Rywalem piłkarzy z Ameryki Południowej będzie reprezentacja Japonii. Organizacją tego spotkania zajęli się przedstawiciele miasta bez udziału PZPN-u.
- To będzie hit sezonu: mecz Japonia - Brazylia, czy też Brazylia - Japonia, bo będę kibicować Brazylii - mówił żartobliwie Dutkiewicz. Dodał, że wkrótce powinna być sfinalizowana konkretna umowa, w której znajdą się szczegóły przedsięwzięcia.
Dopytywany przez dziennikarzy skąd pomysł na mecz Brazylia - Japonia prezydent wyjaśnił, że miasto jest w kontakcie z wieloma agentami zagranicznymi i na bieżąco śledzi sytuację. - Tak się złożyło, że Japonia i Brazylia chcą zagrać gdzieś w Europie, a my jesteśmy dla nich atrakcyjni z kilku powodów: mecz będzie transmitowany, Wrocław leży pośrodku, to duża dogodność dla obu drużyn no i mamy nowy stadion - mówił Dutkiewicz.
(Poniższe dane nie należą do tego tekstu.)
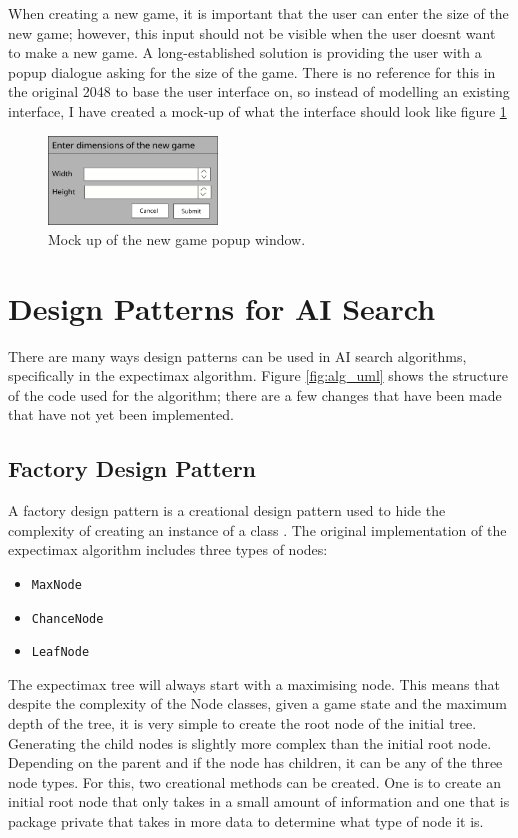 \documentclass{article}
\begin{document}
When creating a new game, it is important that the user can enter the size of the new game; however, this input should not be visible when the user doesn\textquotesingle t want to make a new game. A long-established solution is providing the user with a popup dialogue asking for the size of the game. There is no reference for this in the original 2048 to base the user interface on, so instead of modelling an existing interface, I have created a mock-up of what the interface should look like figure \ref{fig:popup}

\begin{figure}
    \centering
    \includegraphics[width=0.4\textwidth]{newGamePopup.png}
    \caption{Mock up of the new game popup window.}
    \label{fig:popup}
\end{figure}
\section{Design Patterns for AI Search}
\label{sec:dp}
There are many ways design patterns can be used in AI search algorithms, specifically in the expectimax algorithm. Figure \ref{fig:alg_uml} shows the structure of the code used for the algorithm; there are a few changes that have been made that have not yet been implemented.


\subsection{Factory Design Pattern}
\label{subsec:factory}
A factory design pattern is a creational design pattern used to hide the complexity of creating an instance of a class \cite{CS2800_creational}. The original implementation of the expectimax algorithm includes three types of nodes:
\begin{itemize}
    \item \texttt{MaxNode}
    \item \texttt{ChanceNode}
    \item \texttt{LeafNode}
\end{itemize}
The  expectimax tree will always start with a maximising node. This means that despite the complexity of the Node classes, given a game state and the maximum depth of the tree, it is very simple to create the root node of the initial tree. Generating the child nodes is slightly more complex than the initial root node. Depending on the parent and if the node has children, it can be any of the three node types. For this, two creational methods can be created. One is to create an initial root node that only takes in a small amount of information and one that is package private that takes in more data to determine what type of node it is.
\end{document}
Spotkanie odbyłoby się 16 października i spodziewać się można, że obie drużyny zagrają swoimi najmocniejszymi składami. Na ten dzień UEFA i FIFA ustaliły oficjalny termin rozgrywek reprezentacyjnych. Władze klubów piłkarskich nie mogą zabronić swoim piłkarzom wyjazdu na takie spotkanie.